The transition from medieval Shakespeare (some of the early
bits are based on a passage called Isles of Wonder from The Tempest) to
Frankensteinian dark Satanic mills will shake up the crowd as we hit modern
times, the bit the Conservatives in the current UK coalition government are
most worried about.
At this point, expect labouring weavers, miners, steel
workers and engineers backed by Lionel Bart’s Food Glorious Food, the Rolling
Stones’ Satisfaction, and the Sex Pistols’ Pretty Vacant. Yes, the Sex Pistols.
Punk rock, remember that?
The final segment revolves around two young girls going “out
on the town” for a traditional Saturday night together. An army of real
nurses – who have been rehearsing in a “Guantanamo-style” facility in dodgy
Dagenham down the road – will lead a celebration of Britain’s National Health
Service.
Then the iconic British references hit us hard and fast. Paul
McCartney will sing “Hey Jude”, the great Beatles hit from the 60s, then the equally ancient pop group Mud will blast out Tiger Feet.
Expect to hear Relax by Frankie Goes to Hollywood and the
late Amy Winehouse’s Valerie. And then witness “about 40” Mary Poppins figures,
using umbrellas for parachutes, drop in to take on Harry Potter’s evil enemy
Voldemort. Daniel Craig, who will be in the stadium, has pre-recorded a James
Bond sequence for the Olympics, though there are some who believe David Beckham
will leap out of the Bond-style helicopter live in the stadium.

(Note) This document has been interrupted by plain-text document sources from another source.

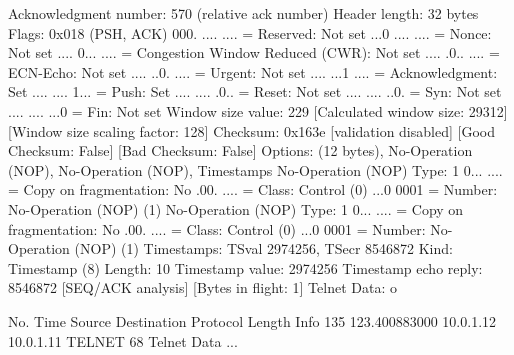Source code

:     Acknowledgment number: 570    (relative ack number)
    Header length: 32 bytes
    Flags: 0x018 (PSH, ACK)
        000. .... .... = Reserved: Not set
        ...0 .... .... = Nonce: Not set
        .... 0... .... = Congestion Window Reduced (CWR): Not set
        .... .0.. .... = ECN-Echo: Not set
        .... ..0. .... = Urgent: Not set
        .... ...1 .... = Acknowledgment: Set
        .... .... 1... = Push: Set
        .... .... .0.. = Reset: Not set
        .... .... ..0. = Syn: Not set
        .... .... ...0 = Fin: Not set
    Window size value: 229
    [Calculated window size: 29312]
    [Window size scaling factor: 128]
    Checksum: 0x163e [validation disabled]
        [Good Checksum: False]
        [Bad Checksum: False]
    Options: (12 bytes), No-Operation (NOP), No-Operation (NOP), Timestamps
        No-Operation (NOP)
            Type: 1
                0... .... = Copy on fragmentation: No
                .00. .... = Class: Control (0)
                ...0 0001 = Number: No-Operation (NOP) (1)
        No-Operation (NOP)
            Type: 1
                0... .... = Copy on fragmentation: No
                .00. .... = Class: Control (0)
                ...0 0001 = Number: No-Operation (NOP) (1)
        Timestamps: TSval 2974256, TSecr 8546872
            Kind: Timestamp (8)
            Length: 10
            Timestamp value: 2974256
            Timestamp echo reply: 8546872
    [SEQ/ACK analysis]
        [Bytes in flight: 1]
Telnet
    Data: o

No.     Time           Source                Destination           Protocol Length Info
    135 123.400883000  10.0.1.12             10.0.1.11             TELNET   68     Telnet Data ...

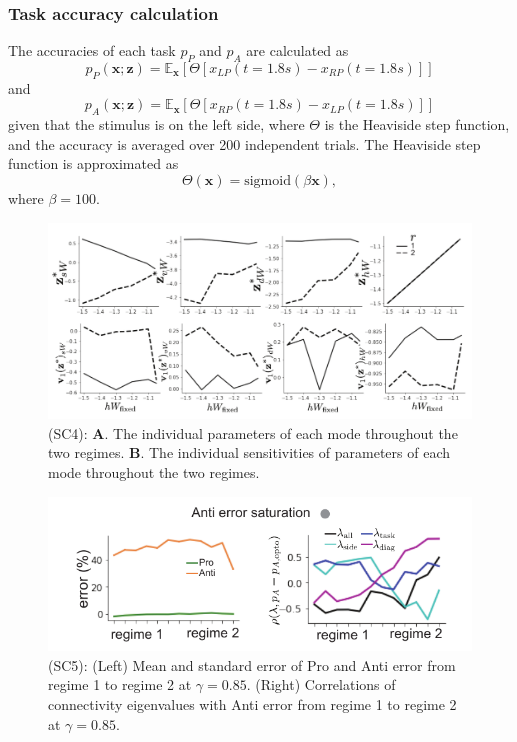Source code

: \documentclass[11pt]{article}
\begin{document}
\subsubsection{Task accuracy calculation} \label{methods_sc_acc}
The accuracies of each task $p_P$ and $p_A$ are calculated as
\begin{equation}
p_P(\mathbf{x}; \mathbf{z}) = \mathbb{E}_{\mathbf{x}}\left[\Theta[x_{LP}(t=1.8s) - x_{RP}(t=1.8s)]\right]
\end{equation}
and 
\begin{equation}
p_A(\mathbf{x}; \mathbf{z}) = \mathbb{E}_{\mathbf{x}}\left[\Theta[x_{RP}(t=1.8s) - x_{LP}(t=1.8s)]\right]
\end{equation}
given that the stimulus is on the left side, where $\Theta$ is the Heaviside step function, and the accuracy is averaged over 200 independent trials.  The Heaviside step function is approximated as
\begin{equation}
\Theta(\mathbf{x}) = \text{sigmoid}(\beta \mathbf{x}),
\end{equation}
where $\beta = 100$.

\begin{figure}
\begin{center}
\includegraphics[scale=0.8]{figures/figSC4/figSC4.pdf}
\end{center}
\caption{\small (SC4):  \textbf{A}. The individual parameters of each mode throughout the two regimes.
\textbf{B}. The individual sensitivities of parameters of each mode throughout the two regimes.
}
\label{fig:SC4}
\end{figure}

\begin{figure}
\begin{center}
\includegraphics[scale=1.2]{figures/figSC5/figSC5.pdf}
\end{center}
\caption{\small (SC5): 
(Left) Mean and standard error of Pro and Anti error from regime 1 to regime 2 at $\gamma = 0.85$.
(Right) Correlations of connectivity eigenvalues with Anti error from regime 1 to regime 2 at $\gamma = 0.85$.
}
\label{fig:SC5}
\end{figure}
\end{document}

The torch-lighting itself – which I believe will be carried
about by Sir Roger Bannister, the 83-year-old who first broke the four-minute
barrier for the mile in 1957 – involves a complex “fuse” mechanism which will burn a path along the hoardings to the
permanent flame, which will be housed on the rim of the stadium roof at
Stratford for the duration of both the Olympics and Paralympics for the next
month.
Bookmakers stopped taking bets on Bannister blazing his octogenarian
trail, though Queen Elizabeth II, King David of Los Angeles, decathlete Daley
Thompson and Britain’s most successful ever Olympian Sir Steve Redgrave are
also hovering hopefully with those boxes of very long matches.
And then, finally, the athletes enter. Caster Semenya will
carry the flag for South Africa and Maria Sharapova will lead Russia as the 205
nations and most of their 100,000 athletes are encouraged to move swiftly around
the track by a high-tempo march by Underworld, who featured on Boyle’s
Trainspotting soundtrack. They've been politely asked NOT to delay proceedings by over-use of smart phones. Greece will lead the nations in, then everyone will be in alphabetical order until the hosts, Great Britain, enter last.
And, apart from a couple of speeches from International Olympic
Committee president Jacques Rogge and London 2012 chairman Seb Coe, will be
that.
The real start of the Olympics, the winning of the first
goal medal, will take place tomorrow on The Mall, where the men’s roadrace ends
after 250km involving multiple climbs of Boxhill in Surrey. Among the
favourites? Mark Cavendish of Great Britain and Darryl Impey of South Africa,
both fresh from the Tour de France.
Let the Games begin!
Just to update after a fascinating opening night in Stratford: no single individual lit the flame, seven nominated youngsters did the business. Subsequent criticism from Conservative MP Aidan Burley and media mogul Rupert Murdoch suggested Danny Boyle's effort was "too politically correct" but to my mind the way Britain showed off its multiculturalism was the best bit.
ReplyDeleteOh, and first medal of the Games went to China in the 10m Air Rifle.